The proposed weight base therefore has at least one bearing body made of an elastomer material. The bearing body made of elastomer material has a damping effect because it is flexible. The elastomer material can be, for example, natural rubber. Alternatively, other elastomers such as IR, BR, SBR, EPM, EPDM can be used.

If, despite the damping effect, the weight base tips over the bearing body, for example in the event of a fall, this leads to a kind of rolling movement of the bearing body on the surface, since the bearing body has a contact surface that is slanted or spherical in the direction of tipping. If the ground is damp or wet, the moisture or wetness on the ground is displaced by the bearing body during rolling, so that a friction-reducing film of moisture does not form between the bearing body and the ground. This displacement effect significantly reduces the risk of the weight base and the stop device connected to the weight base sliding towards the edge in the event of a damp or wet surface. This increases the functional safety of the weight base and the mobile stop device.

A contact surface is described as “crowned” if it has a convex shape in at least one direction, namely in a tilting direction. The contact surface can also be only approximately crowned. This is the case, for example, if the contact surface not only has one sloping surface but several sloping surfaces that are composed in a polygon-like manner to form an approximately crowned contact surface.
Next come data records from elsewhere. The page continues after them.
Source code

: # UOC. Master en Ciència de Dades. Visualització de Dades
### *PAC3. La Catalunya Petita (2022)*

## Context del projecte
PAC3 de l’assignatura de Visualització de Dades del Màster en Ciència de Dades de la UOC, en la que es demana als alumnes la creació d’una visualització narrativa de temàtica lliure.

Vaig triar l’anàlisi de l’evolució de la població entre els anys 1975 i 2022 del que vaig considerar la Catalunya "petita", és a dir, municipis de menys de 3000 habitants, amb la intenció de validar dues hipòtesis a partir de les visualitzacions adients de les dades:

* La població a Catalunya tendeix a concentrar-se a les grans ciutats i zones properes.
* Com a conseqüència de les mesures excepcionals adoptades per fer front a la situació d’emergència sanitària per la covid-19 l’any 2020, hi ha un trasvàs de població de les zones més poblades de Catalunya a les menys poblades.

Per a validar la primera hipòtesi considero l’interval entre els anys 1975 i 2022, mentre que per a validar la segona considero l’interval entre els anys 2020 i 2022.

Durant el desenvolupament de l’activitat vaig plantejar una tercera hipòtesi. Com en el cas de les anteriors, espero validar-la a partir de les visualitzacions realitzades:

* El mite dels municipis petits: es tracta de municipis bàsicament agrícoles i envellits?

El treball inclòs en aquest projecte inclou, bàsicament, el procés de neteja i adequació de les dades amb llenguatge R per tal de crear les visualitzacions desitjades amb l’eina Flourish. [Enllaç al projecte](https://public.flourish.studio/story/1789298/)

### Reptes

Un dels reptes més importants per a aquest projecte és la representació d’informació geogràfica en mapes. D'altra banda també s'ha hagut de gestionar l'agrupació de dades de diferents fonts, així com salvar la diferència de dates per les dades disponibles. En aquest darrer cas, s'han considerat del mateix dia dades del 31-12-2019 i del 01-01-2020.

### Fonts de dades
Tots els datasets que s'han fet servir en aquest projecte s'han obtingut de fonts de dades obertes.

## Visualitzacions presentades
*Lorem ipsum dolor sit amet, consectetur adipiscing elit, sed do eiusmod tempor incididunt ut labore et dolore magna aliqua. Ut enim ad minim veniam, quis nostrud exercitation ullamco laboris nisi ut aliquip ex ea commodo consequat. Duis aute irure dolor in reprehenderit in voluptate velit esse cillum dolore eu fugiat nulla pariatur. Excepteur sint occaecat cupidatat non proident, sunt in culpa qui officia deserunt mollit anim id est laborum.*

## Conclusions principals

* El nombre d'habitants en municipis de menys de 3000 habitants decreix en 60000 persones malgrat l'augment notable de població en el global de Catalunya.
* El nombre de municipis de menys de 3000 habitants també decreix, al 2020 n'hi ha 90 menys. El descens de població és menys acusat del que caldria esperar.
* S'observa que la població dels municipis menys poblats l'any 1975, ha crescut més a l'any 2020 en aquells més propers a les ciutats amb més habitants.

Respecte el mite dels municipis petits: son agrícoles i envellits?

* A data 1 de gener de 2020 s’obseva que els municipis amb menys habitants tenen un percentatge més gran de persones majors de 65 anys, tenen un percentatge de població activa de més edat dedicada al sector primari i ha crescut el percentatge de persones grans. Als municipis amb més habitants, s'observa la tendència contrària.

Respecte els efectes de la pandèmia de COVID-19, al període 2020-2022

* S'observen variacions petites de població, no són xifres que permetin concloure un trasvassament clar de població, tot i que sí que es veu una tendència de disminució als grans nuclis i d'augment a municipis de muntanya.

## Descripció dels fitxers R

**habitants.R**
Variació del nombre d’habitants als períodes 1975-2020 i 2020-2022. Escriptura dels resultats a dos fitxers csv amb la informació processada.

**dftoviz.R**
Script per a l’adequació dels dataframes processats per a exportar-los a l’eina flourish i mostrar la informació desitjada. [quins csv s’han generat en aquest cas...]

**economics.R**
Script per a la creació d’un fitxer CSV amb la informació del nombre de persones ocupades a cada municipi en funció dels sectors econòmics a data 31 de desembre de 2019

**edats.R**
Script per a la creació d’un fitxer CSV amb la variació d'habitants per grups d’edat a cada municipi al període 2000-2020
The wording “tilted or bulging contact surface in a tilting direction” also includes such designs.

Preferably, at least one bearing body made of an elastomer material is arranged under each arm of the base body, so that the weight base is only in contact with the ground via the bearing bodies. In this way, the damping effect can be further optimized.
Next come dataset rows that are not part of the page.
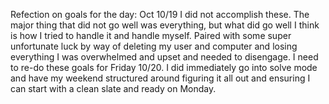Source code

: Refection on goals for the day: Oct 10/19
I did not accomplish these. The major thing that did not go well was everything, but what did go well I think is how I tried to handle it and handle myself.  Paired with some super unfortunate luck by way of deleting my user and computer and losing everything I was overwhelmed and upset and needed to disengage. I need to re-do these goals for Friday 10/20. I did immediately go into solve mode and have my weekend structured around figuring it all out and ensuring I can start with a clean slate and ready on Monday. 
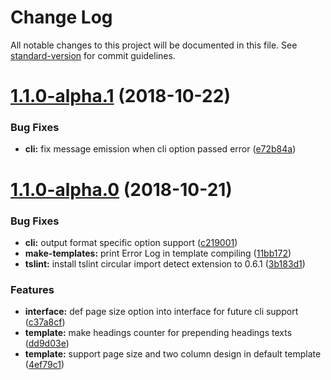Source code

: # Change Log

All notable changes to this project will be documented in this file. See [standard-version](https://github.com/conventional-changelog/standard-version) for commit guidelines.

<a name="1.1.0-alpha.1"></a>
# [1.1.0-alpha.1](https://github.com/chigix/mandoc/compare/v1.1.0-alpha.0...v1.1.0-alpha.1) (2018-10-22)


### Bug Fixes

* **cli:** fix message emission when cli option passed error ([e72b84a](https://github.com/chigix/mandoc/commit/e72b84a))



<a name="1.1.0-alpha.0"></a>
# [1.1.0-alpha.0](https://github.com/chigix/mandoc/compare/v1.0.2-beta.2...v1.1.0-alpha.0) (2018-10-21)


### Bug Fixes

* **cli:** output format specific option support ([c219001](https://github.com/chigix/mandoc/commit/c219001))
* **make-templates:** print Error Log in template compiling ([11bb172](https://github.com/chigix/mandoc/commit/11bb172))
* **tslint:** install tslint circular import detect extension to 0.6.1 ([3b183d1](https://github.com/chigix/mandoc/commit/3b183d1))


### Features

* **interface:** def page size option into interface for future cli support ([c37a8cf](https://github.com/chigix/mandoc/commit/c37a8cf))
* **template:** make headings counter for prepending headings texts ([dd9d03e](https://github.com/chigix/mandoc/commit/dd9d03e))
* **template:** support page size and two column design in default template ([4ef79c1](https://github.com/chigix/mandoc/commit/4ef79c1))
Furthermore, it is proposed that not only is at least one bearing body made of an elastomer material arranged under each arm of the base body, but that this also has a contact surface that is slanted or spherical in a tilting direction. The displacement effect described above in connection with the slanted or spherical contact surface can thus be achieved in different tilting directions.

Due to the flexibility of the bearing bodies arranged under the arms of the base body, the weight base tends to tilt under load in a direction that either coincides with the longitudinal axis of an arm or with the bisector between the longitudinal axes of two adjacent arms. The number of arms and the resulting angular distances between the arms thus determine the preferred tilting directions.

The contact surface of a bearing body made of elastomer material can be designed to be oblique or spherical in one or more tilting directions. The latter is the case, for example, when the contact surface is spherically shaped. The spherical shape allows rolling in all directions. However, the spherical shape has the disadvantage that—due to the only point-shaped contact between the bearing body and the ground—the adhesion is reduced and the desired displacement effect does not occur on damp or wet ground. In this respect, at least linear contact between the bearing body and the ground is required.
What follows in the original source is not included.